On m’a demandé d’aller voir une dame pour laquelle un scanner thoraco abdominal a mis en évidence une dilatation d’une veine iliaque.
Elle était très angoissée par cette trouvaille tout à fait bénigne, et on m’a donc demandé de la rassurer.
Pourquoi lui a-t-on fait un scanner me demanderez-vous?
Bonne question, elle est même centrale, c’était pour faire le point sur un cancer métastasé de partout après l’échec d’une première ligne de chimiothérapie.
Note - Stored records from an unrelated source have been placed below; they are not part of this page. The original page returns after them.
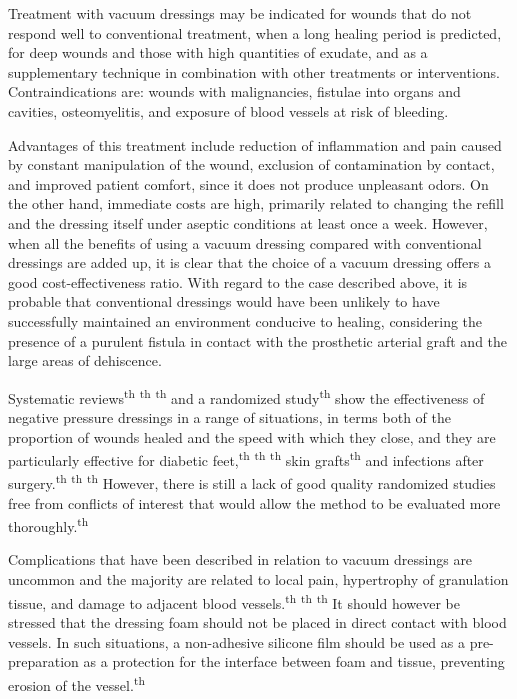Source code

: \documentclass[numberinsection,times,10pt,spreadimages]{memoir}
\begin{document}
Treatment with vacuum dressings may be indicated for wounds that do not respond
well to conventional treatment, when a long healing period is predicted, for
deep wounds and those with high quantities of exudate, and as a supplementary
technique in combination with other treatments or interventions.
Contraindications are: wounds with malignancies, fistulae into organs and
cavities, osteomyelitis, and exposure of blood vessels at risk of bleeding.

Advantages of this treatment include reduction of inflammation and pain caused
by
constant manipulation of the wound, exclusion of contamination by contact, and
improved patient comfort, since it does not produce unpleasant odors. On the
other hand, immediate costs are high, primarily related to changing the refill
and the dressing itself under aseptic conditions at least once a week. However,
when all the benefits of using a vacuum dressing compared with conventional
dressings are added up, it is clear that the choice of a vacuum dressing offers
a good cost-effectiveness ratio. With regard to the case described above, it is
probable that conventional dressings would have been unlikely to have
successfully maintained an environment conducive to healing, considering the
presence of a purulent fistula in contact with the prosthetic arterial graft and
the large areas of dehiscence.

Systematic reviews\textsuperscript{th}
\textsuperscript{th}
\textsuperscript{th}
and a randomized study\textsuperscript{th}
show the effectiveness of negative pressure
dressings in a range of situations, in terms both of the proportion of wounds
healed and the speed with which they close, and they are particularly effective
for diabetic feet,\textsuperscript{th}
\textsuperscript{th}
\textsuperscript{th}
skin grafts\textsuperscript{th}
and infections after surgery.\textsuperscript{th}
\textsuperscript{th}
\textsuperscript{th}
However, there is still a lack of good quality
randomized studies free from conflicts of interest that would allow the method
to be evaluated more thoroughly.\textsuperscript{th}

Complications that have been described in relation to vacuum dressings are
uncommon and the majority are related to local pain, hypertrophy of granulation
tissue, and damage to adjacent blood vessels.\textsuperscript{th}
\textsuperscript{th}
\textsuperscript{th}
It should however be stressed that the dressing
foam should not be placed in direct contact with blood vessels. In such
situations, a non-adhesive silicone film should be used as a pre-preparation as
a protection for the interface between foam and tissue, preventing erosion of
the vessel.\textsuperscript{th}
\end{document}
On envisage une seconde ligne, une troisième, ad libitum…
Je l’ai rassurée.
Je présume (j’interprète) que la patiente fixait donc son angoisse sur le détail veineux pour ne pas voir le reste. Je suis persuadé que ce défaut de focalisation est un moyen inconscient de protection pour le patient, voire pour le soignant (pour sa propre protection, et celle de son malade).
La cardiologie n’est heureusement pas une spécialité trop « terminale », le plus souvent tout va très vite. Mais je me suis assez souvent dit qu’un patient, une famille, des soignants prêtaient souvent une attention totalement démesurée à un détail parfois même indépendant de la maladie principale. Mais ce détail, c’est le plomb qui empêche que tout ne disjoncte.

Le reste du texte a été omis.